_Exercise prompt:_ Copy out the entries that follow, unchanged.

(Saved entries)
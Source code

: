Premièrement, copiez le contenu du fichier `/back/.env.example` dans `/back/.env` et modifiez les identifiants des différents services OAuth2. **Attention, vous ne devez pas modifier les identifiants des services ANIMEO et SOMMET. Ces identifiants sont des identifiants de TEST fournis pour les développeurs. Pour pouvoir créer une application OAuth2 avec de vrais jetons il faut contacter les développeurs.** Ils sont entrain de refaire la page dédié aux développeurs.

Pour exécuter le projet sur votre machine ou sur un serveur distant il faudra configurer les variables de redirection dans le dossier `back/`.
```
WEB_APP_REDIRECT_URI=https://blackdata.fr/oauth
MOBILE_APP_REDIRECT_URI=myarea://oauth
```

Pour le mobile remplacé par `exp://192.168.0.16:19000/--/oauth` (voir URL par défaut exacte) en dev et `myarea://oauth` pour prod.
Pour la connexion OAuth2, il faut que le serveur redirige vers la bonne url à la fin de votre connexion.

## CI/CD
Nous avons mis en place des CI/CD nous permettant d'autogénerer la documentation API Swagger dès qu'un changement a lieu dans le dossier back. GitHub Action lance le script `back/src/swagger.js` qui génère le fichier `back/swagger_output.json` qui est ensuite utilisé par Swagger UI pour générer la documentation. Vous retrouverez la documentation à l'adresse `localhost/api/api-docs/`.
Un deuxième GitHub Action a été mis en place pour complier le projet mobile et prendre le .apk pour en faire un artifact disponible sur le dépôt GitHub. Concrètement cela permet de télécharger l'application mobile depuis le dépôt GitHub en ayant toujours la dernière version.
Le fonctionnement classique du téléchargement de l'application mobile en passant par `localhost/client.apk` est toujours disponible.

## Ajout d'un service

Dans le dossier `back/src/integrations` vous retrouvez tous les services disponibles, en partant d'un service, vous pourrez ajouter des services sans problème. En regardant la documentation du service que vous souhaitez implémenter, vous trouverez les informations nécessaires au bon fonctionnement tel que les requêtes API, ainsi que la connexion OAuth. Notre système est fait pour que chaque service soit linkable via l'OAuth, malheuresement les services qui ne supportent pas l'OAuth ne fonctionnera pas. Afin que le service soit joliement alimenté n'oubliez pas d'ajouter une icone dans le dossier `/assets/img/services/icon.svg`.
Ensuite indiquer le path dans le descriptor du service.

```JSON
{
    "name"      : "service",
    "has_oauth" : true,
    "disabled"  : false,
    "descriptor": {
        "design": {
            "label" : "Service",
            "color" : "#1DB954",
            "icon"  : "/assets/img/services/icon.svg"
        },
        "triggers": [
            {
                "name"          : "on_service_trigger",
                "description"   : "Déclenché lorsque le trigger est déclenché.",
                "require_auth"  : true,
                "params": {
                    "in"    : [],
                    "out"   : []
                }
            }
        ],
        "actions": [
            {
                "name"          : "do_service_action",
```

_Written answer:_
Source code

:Premièrement, copiez le contenu du fichier `/back/.env.example` dans `/back/.env` et modifiez les identifiants des différents services OAuth2. **Attention, vous ne devez pas modifier les identifiants des services ANIMEO et SOMMET. Ces identifiants sont des identifiants de TEST fournis pour les développeurs. Pour pouvoir créer une application OAuth2 avec de vrais jetons il faut contacter les développeurs.** Ils sont entrain de refaire la page dédié aux développeurs.

Pour exécuter le projet sur votre machine ou sur un serveur distant il faudra configurer les variables de redirection dans le dossier `back/`.
```
WEB_APP_REDIRECT_URI=https://blackdata.fr/oauth
MOBILE_APP_REDIRECT_URI=myarea://oauth
```

Pour le mobile remplacé par `exp://192.168.0.16:19000/--/oauth` (voir URL par défaut exacte) en dev et `myarea://oauth` pour prod.
Pour la connexion OAuth2, il faut que le serveur redirige vers la bonne url à la fin de votre connexion.

## CI/CD
Nous avons mis en place des CI/CD nous permettant d'autogénerer la documentation API Swagger dès qu'un changement a lieu dans le dossier back. GitHub Action lance le script `back/src/swagger.js` qui génère le fichier `back/swagger_output.json` qui est ensuite utilisé par Swagger UI pour générer la documentation. Vous retrouverez la documentation à l'adresse `localhost/api/api-docs/`.
Un deuxième GitHub Action a été mis en place pour complier le projet mobile et prendre le .apk pour en faire un artifact disponible sur le dépôt GitHub. Concrètement cela permet de télécharger l'application mobile depuis le dépôt GitHub en ayant toujours la dernière version.
Le fonctionnement classique du téléchargement de l'application mobile en passant par `localhost/client.apk` est toujours disponible.

## Ajout d'un service

Dans le dossier `back/src/integrations` vous retrouvez tous les services disponibles, en partant d'un service, vous pourrez ajouter des services sans problème. En regardant la documentation du service que vous souhaitez implémenter, vous trouverez les informations nécessaires au bon fonctionnement tel que les requêtes API, ainsi que la connexion OAuth. Notre système est fait pour que chaque service soit linkable via l'OAuth, malheuresement les services qui ne supportent pas l'OAuth ne fonctionnera pas. Afin que le service soit joliement alimenté n'oubliez pas d'ajouter une icone dans le dossier `/assets/img/services/icon.svg`.
Ensuite indiquer le path dans le descriptor du service.

```JSON
{
    "name"      : "service",
    "has_oauth" : true,
    "disabled"  : false,
    "descriptor": {
        "design": {
            "label" : "Service",
            "color" : "#1DB954",
            "icon"  : "/assets/img/services/icon.svg"
        },
        "triggers": [
            {
                "name"          : "on_service_trigger",
                "description"   : "Déclenché lorsque le trigger est déclenché.",
                "require_auth"  : true,
                "params": {
                    "in"    : [],
                    "out"   : []
                }
            }
        ],
        "actions": [
            {
                "name"          : "do_service_action",
```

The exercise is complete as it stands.